#### Information provided
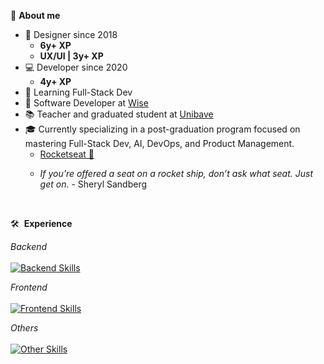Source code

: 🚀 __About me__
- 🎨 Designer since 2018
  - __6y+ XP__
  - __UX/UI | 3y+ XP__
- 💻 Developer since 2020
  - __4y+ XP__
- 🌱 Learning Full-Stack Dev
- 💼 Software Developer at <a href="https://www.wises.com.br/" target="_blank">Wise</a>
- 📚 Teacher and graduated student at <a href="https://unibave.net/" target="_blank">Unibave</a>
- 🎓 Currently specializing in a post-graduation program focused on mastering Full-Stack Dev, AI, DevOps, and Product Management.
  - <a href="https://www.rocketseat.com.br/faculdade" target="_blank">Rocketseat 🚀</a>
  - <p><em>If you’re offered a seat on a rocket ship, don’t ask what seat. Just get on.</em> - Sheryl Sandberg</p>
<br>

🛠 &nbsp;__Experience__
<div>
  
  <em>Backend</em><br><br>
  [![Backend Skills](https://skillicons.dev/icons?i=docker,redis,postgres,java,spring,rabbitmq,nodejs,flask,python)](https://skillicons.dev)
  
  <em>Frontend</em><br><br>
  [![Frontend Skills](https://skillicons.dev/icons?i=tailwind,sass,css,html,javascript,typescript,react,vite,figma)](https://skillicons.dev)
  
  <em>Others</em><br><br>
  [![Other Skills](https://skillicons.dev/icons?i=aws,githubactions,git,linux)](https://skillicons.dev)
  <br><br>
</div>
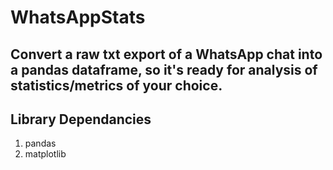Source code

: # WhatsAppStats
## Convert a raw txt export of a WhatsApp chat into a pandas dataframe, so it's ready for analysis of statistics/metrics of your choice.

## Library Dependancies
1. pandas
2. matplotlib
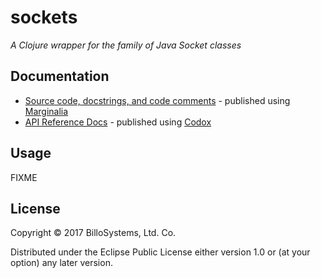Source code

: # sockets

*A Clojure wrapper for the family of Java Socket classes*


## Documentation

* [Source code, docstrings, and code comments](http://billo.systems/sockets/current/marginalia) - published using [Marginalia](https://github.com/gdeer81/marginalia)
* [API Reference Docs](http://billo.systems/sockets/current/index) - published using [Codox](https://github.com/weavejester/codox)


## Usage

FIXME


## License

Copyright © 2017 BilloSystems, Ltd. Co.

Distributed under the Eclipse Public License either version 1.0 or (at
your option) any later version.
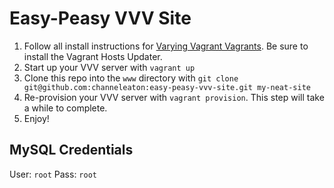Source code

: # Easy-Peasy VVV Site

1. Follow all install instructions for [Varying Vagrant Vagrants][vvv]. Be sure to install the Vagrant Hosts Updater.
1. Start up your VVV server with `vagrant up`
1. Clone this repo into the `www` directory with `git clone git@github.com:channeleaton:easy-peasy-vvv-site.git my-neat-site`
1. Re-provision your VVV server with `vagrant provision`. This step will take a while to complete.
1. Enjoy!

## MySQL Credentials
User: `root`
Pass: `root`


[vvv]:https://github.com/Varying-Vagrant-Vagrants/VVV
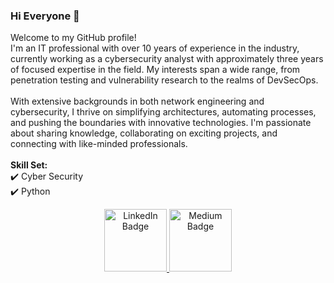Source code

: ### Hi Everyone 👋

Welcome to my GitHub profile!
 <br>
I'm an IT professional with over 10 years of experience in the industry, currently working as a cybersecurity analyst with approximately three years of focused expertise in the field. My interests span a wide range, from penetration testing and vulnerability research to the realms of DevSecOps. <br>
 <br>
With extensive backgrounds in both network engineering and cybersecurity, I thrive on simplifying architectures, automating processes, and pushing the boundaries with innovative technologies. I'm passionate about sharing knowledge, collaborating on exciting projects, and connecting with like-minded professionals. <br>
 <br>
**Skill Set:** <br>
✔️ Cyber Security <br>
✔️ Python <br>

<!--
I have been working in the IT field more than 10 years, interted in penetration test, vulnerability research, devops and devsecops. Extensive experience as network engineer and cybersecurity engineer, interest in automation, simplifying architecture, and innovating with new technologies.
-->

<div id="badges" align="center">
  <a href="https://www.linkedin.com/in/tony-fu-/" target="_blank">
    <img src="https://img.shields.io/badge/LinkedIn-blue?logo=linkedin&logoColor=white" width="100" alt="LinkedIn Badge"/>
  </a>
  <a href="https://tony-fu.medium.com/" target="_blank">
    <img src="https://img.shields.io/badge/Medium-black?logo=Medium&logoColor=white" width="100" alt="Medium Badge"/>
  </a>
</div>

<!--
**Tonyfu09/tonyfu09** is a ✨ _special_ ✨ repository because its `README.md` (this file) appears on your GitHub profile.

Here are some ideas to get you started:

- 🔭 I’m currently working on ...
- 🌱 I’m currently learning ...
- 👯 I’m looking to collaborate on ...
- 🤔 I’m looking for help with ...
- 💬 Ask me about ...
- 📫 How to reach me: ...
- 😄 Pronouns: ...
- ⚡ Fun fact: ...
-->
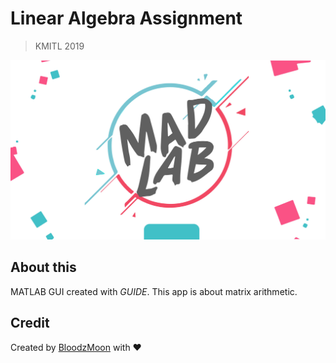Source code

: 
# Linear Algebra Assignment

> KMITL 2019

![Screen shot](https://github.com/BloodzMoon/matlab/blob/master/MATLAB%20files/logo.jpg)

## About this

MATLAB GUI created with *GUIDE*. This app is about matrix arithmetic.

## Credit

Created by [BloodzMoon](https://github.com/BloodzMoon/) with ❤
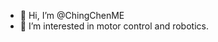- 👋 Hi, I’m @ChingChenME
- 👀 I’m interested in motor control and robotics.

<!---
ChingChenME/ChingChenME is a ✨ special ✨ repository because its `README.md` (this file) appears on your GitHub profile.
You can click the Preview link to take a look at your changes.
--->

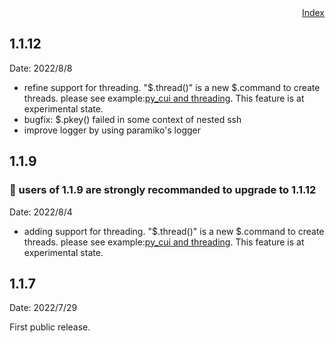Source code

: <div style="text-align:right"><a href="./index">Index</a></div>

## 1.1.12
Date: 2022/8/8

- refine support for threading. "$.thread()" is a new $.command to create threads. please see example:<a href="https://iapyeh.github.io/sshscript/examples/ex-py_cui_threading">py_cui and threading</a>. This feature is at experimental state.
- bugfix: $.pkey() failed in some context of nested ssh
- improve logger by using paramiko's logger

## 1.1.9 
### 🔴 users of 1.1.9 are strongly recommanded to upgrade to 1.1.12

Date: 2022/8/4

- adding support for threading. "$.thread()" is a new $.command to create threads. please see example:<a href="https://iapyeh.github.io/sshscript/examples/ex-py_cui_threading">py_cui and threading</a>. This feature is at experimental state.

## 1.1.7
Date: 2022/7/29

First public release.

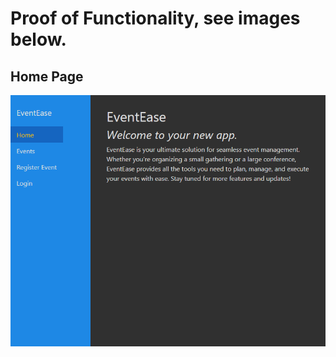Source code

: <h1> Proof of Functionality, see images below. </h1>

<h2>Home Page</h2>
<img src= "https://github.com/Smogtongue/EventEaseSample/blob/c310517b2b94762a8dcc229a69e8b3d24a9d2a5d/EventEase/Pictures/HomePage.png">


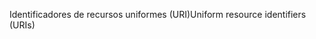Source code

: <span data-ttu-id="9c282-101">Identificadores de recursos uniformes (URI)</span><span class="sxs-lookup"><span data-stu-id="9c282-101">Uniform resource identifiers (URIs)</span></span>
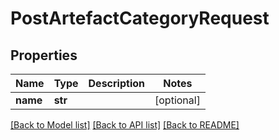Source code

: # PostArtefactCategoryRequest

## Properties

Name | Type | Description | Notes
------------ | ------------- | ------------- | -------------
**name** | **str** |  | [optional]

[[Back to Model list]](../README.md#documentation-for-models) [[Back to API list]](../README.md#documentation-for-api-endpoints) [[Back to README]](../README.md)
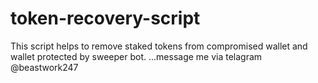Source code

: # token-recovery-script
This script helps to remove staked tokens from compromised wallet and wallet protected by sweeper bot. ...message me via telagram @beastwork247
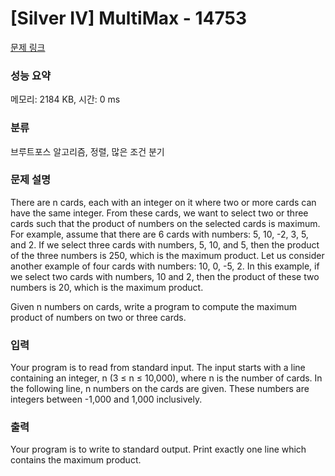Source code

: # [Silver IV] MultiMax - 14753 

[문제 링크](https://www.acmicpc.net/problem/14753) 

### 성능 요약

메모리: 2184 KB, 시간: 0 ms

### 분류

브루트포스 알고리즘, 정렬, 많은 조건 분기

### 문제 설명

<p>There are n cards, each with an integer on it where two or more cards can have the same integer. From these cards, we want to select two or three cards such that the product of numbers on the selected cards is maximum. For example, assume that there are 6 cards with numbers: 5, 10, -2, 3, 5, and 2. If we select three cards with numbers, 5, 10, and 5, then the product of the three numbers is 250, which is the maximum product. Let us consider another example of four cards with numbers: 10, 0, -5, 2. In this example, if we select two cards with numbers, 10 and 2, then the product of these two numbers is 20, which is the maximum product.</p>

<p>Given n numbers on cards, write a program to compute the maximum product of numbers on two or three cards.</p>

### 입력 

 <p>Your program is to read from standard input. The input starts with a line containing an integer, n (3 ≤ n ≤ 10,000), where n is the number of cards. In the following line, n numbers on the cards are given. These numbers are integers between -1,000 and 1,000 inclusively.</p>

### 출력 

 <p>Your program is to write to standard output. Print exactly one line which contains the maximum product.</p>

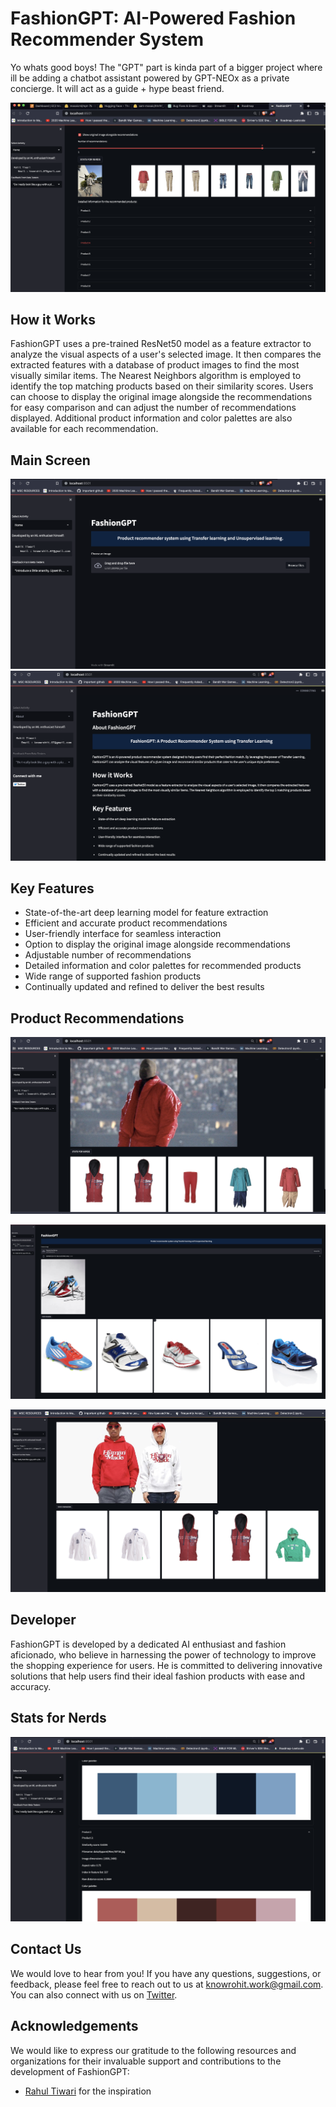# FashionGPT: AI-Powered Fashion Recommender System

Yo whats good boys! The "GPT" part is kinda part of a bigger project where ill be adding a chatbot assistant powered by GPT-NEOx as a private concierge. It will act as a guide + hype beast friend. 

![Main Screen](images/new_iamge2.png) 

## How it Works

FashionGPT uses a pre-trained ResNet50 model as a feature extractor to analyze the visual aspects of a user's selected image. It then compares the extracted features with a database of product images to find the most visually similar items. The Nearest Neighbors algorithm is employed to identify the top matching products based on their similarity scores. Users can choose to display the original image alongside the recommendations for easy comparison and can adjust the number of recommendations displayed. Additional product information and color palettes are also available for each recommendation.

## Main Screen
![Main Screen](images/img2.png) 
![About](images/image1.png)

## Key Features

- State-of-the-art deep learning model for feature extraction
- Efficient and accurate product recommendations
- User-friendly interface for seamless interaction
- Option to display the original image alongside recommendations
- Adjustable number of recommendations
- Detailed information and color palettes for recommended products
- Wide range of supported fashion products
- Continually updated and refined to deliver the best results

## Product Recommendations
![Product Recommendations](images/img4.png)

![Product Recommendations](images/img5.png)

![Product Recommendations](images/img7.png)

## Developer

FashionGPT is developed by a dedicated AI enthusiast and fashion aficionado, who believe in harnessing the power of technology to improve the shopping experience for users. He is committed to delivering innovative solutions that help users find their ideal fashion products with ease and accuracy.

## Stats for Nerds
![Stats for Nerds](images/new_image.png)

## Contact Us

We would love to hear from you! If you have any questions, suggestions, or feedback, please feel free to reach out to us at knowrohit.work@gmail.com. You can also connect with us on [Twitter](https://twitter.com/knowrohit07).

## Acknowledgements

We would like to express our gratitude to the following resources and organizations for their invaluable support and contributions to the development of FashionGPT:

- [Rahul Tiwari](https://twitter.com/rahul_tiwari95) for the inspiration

#### Directions for this task
State how many lines of the listing above include the word "Backend". Give nothing but the number.

#### Solution
2